A few months ago, I was beyond thrilled to be chosen to give an e-poster at RStudio::conf(2019) on the topic of Upgrading to R. I had such a blast talking to people who are trying to get their team to use more R, sharing some of the lessons I’ve learned over the last few years. My slides are available online, but I’d also like to share some of the things I spoke with people about, and a little on how I made the slides.
Upgrading to R
So many data scientists have had the same experience - walking onto a team where something other than R or Python was the language of choice. Unless that other language was Julia or Scala, this was almost certainly a disappointing moment. But it doesn’t have a be a reason to run screaming for the hills.

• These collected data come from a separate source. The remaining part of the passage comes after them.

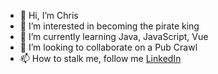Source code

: - 👋 Hi, I’m Chris
- 👀 I’m interested in becoming the pirate king
- 🌱 I’m currently learning Java, JavaScript, Vue
- 💞️ I’m looking to collaborate on a Pub Crawl
- 📫 How to stalk me, follow me <a href="www.linkedin.com/in/ChristianPachecoLopez">LinkedIn</a>

<!---
ChristianPachecoLopez/ChristianPachecoLopez is a ✨ special ✨ repository because its `README.md` (this file) appears on your GitHub profile.
You can click the Preview link to take a look at your changes.
--->
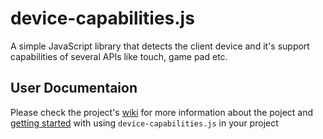 # device-capabilities.js
A simple JavaScript library that detects the client device and it's support capabilities of several APIs like touch, game pad etc.
## User Documentaion
Please check the project's [wiki](https://github.com/svijaykoushik/device-capabilities.js/wiki) for more information about the poject and [getting started](https://github.com/svijaykoushik/device-capabilities.js/wiki/#usage) with using `device-capabilities.js` in your project
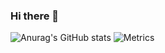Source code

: ### Hi there 👋


![Anurag's GitHub stats](https://github-readme-stats.vercel.app/api?username=qinianqing&show_icons=true&theme=radical)
![Metrics](https://metrics.lecoq.io/qinianqing?template=classic&config.timezone=Asia%2FShanghai)
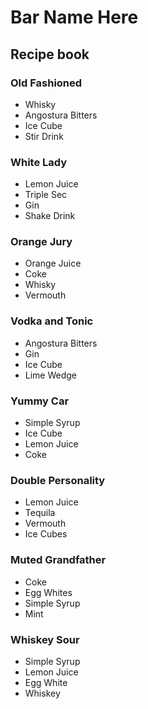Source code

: # Bar Name Here 
## Recipe book


### Old Fashioned
* Whisky
* Angostura Bitters
* Ice Cube
* Stir Drink

### White Lady 
* Lemon Juice
* Triple Sec
* Gin
* Shake Drink

### Orange Jury
* Orange Juice
* Coke
* Whisky
* Vermouth

### Vodka and Tonic 
* Angostura Bitters
* Gin 
* Ice Cube
* Lime Wedge 

### Yummy Car
* Simple Syrup 
* Ice Cube
* Lemon Juice 
* Coke

### Double Personality
* Lemon Juice
* Tequila
* Vermouth
* Ice Cubes

### Muted Grandfather
* Coke
* Egg Whites
* Simple Syrup
* Mint

### Whiskey Sour
* Simple Syrup
* Lemon Juice 
* Egg White
* Whiskey

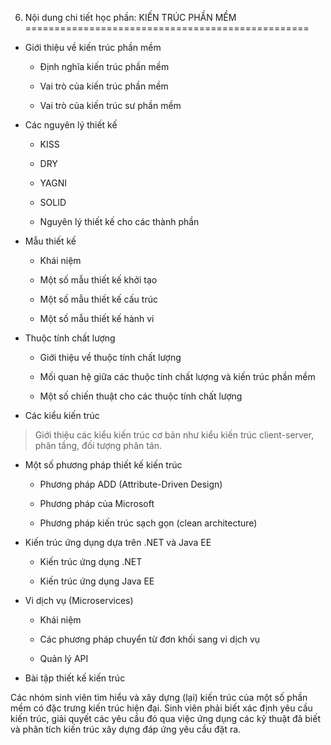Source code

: 6. Nội dung chi tiết học phần: KIẾN TRÚC PHẦN MỀM
=================================================

-   Giới thiệu về kiến trúc phần mềm

    -   Định nghĩa kiến trúc phần mềm

    -   Vai trò của kiến trúc phần mềm

    -   Vai trò của kiến trúc sư phần mềm

-   Các nguyên lý thiết kế

    -   KISS

    -   DRY

    -   YAGNI

    -   SOLID

    -   Nguyên lý thiết kế cho các thành phần

-   Mẫu thiết kế

    -   Khái niệm

    -   Một số mẫu thiết kế khởi tạo

    -   Một số mẫu thiết kế cấu trúc

    -   Một số mẫu thiết kế hành vi

-   Thuộc tính chất lượng

    -   Giới thiệu về thuộc tính chất lượng

    -   Mối quan hệ giữa các thuộc tính chất lượng và kiến trúc phần mềm

    -   Một số chiến thuật cho các thuộc tính chất lượng

-   Các kiểu kiến trúc

> Giới thiệu các kiểu kiến trúc cơ bản như kiểu kiến trúc client-server,
> phân tầng, đối tượng phân tán.

-   Một số phương pháp thiết kế kiến trúc

    -   Phương pháp ADD (Attribute-Driven Design)

    -   Phương pháp của Microsoft

    -   Phương pháp kiến trúc sạch gọn (clean architecture)

-   Kiến trúc ứng dụng dựa trên .NET và Java EE

    -   Kiến trúc ứng dụng .NET

    -   Kiến trúc ứng dụng Java EE

-   Vi dịch vụ (Microservices)

    -   Khái niệm

    -   Các phương pháp chuyển từ đơn khối sang vi dịch vụ

    -   Quản lý API

-   Bài tập thiết kế kiến trúc

Các nhóm sinh viên tìm hiểu và xây dựng (lại) kiến trúc của một số phần
mềm có đặc trưng kiến trúc hiện đại. Sinh viên phải biết xác định yêu
cầu kiến trúc, giải quyết các yêu cầu đó qua việc ứng dụng các kỹ thuật
đã biết và phân tích kiến trúc xây dựng đáp ứng yêu cầu đặt ra.

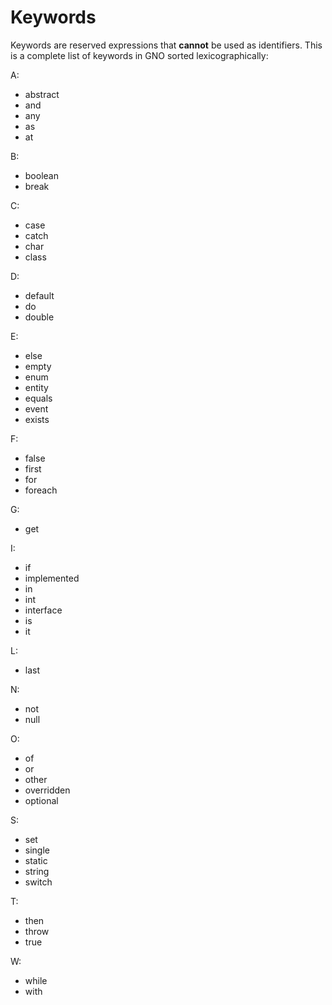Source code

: # Keywords

Keywords are reserved expressions that **cannot** be used as identifiers.
This is a complete list of keywords in GNO sorted lexicographically:

A:

- abstract
- and
- any
- as
- at

B:

- boolean
- break

C:

- case
- catch
- char
- class

D:

- default
- do
- double

E:

- else
- empty
- enum
- entity
- equals
- event
- exists

F:

- false
- first
- for
- foreach

G:

- get

I:

- if
- implemented
- in
- int
- interface
- is
- it

L:

- last

N:

- not
- null

O:

- of
- or
- other
- overridden
- optional

S:

- set
- single
- static
- string
- switch

T:

- then
- throw
- true

W:

- while
- with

I’ve now worked on several teams that have successfully transitioned from Excel or Stata to R. These transitions, while sometimes painful, were definitely worth it. Along the way, I learned a few tips and made a lot of mistakes. I decided I’d try to share as much as possible to help anyone else in the same boat. These lessons will be particularly applicable to someone leading a data science team that’s transitioning. Some will also be relevant if you’re a junior staffer trying to push change, but not all.
In thinking about the transitions I’ve been part of, here are tips that might’ve helped me if I’d known them when I started. Links will be added as the posts go live.
- Excitement >> Skills
- Failure’s Coming, Get Ready
- You are the Data Engineer your Team Needs
- It Takes a Team to Write a Package
- Git: Sometimes the Right Thing isn’t the Easiest
- Have you met my Friend RMarkdown?
- Don’t Get Too Excited Just Yet
I plan to write a blog post on each of these, plus an extra about how I put together these tips and the accompanying plots.